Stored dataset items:
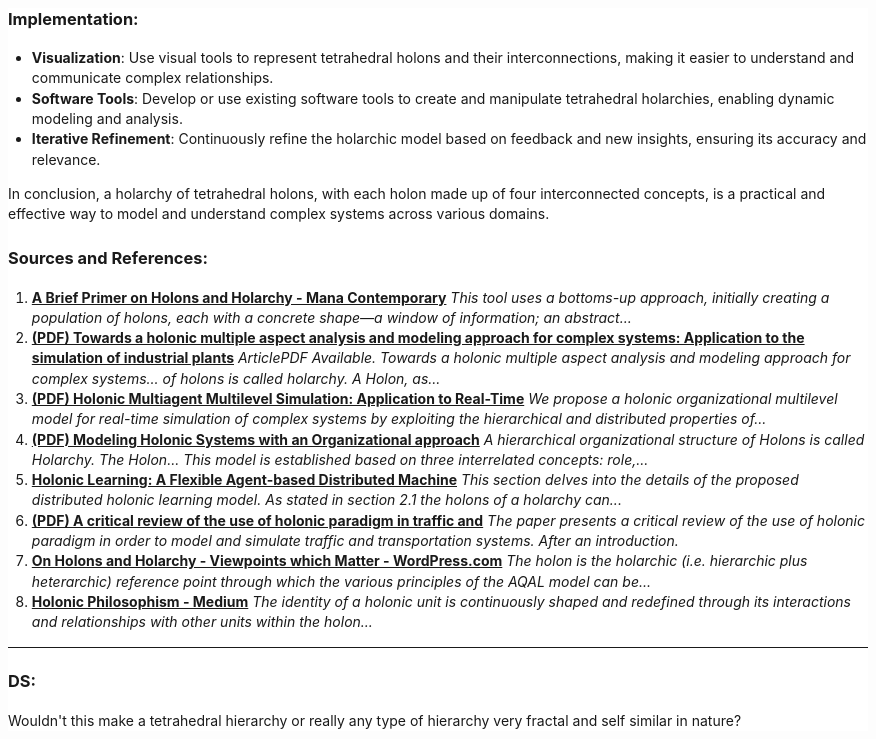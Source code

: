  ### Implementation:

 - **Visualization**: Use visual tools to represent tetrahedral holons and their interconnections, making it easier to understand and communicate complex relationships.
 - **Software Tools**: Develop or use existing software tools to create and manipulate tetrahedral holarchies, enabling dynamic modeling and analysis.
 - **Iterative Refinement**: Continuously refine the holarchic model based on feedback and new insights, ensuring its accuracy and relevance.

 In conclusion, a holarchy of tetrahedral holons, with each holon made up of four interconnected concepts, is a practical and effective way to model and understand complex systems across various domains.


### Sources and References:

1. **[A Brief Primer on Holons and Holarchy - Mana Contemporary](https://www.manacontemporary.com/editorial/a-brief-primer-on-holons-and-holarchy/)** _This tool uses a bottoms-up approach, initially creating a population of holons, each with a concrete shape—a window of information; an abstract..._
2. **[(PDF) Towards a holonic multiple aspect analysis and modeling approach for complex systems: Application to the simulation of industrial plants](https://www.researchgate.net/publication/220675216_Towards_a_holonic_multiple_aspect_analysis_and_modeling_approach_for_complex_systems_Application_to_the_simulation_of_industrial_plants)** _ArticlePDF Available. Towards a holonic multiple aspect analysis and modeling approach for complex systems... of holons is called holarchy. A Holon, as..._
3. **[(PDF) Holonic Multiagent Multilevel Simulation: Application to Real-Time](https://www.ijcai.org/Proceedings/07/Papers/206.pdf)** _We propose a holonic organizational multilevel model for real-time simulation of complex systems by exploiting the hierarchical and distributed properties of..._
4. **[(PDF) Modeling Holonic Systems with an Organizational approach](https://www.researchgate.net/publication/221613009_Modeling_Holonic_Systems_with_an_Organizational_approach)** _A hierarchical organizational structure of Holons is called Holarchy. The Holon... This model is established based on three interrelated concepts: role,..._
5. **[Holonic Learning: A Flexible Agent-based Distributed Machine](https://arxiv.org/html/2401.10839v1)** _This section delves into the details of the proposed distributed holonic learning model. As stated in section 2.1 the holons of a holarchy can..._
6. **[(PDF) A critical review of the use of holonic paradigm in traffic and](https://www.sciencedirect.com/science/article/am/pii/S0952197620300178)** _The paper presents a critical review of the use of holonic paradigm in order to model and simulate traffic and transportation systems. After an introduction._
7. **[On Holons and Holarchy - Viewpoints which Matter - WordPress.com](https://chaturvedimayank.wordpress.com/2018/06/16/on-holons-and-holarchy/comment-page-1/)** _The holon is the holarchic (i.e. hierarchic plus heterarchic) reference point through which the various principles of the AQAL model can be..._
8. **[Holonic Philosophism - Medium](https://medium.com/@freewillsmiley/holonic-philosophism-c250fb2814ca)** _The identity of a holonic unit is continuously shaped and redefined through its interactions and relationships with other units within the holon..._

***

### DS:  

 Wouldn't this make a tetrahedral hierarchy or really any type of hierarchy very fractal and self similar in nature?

__Problem statement__. Find and copy each line above holding "called".

__Task output__.
2. **[(PDF) Towards a holonic multiple aspect analysis and modeling approach for complex systems: Application to the simulation of industrial plants](https://www.researchgate.net/publication/220675216_Towards_a_holonic_multiple_aspect_analysis_and_modeling_approach_for_complex_systems_Application_to_the_simulation_of_industrial_plants)** _ArticlePDF Available. Towards a holonic multiple aspect analysis and modeling approach for complex systems... of holons is called holarchy. A Holon, as..._
4. **[(PDF) Modeling Holonic Systems with an Organizational approach](https://www.researchgate.net/publication/221613009_Modeling_Holonic_Systems_with_an_Organizational_approach)** _A hierarchical organizational structure of Holons is called Holarchy. The Holon... This model is established based on three interrelated concepts: role,..._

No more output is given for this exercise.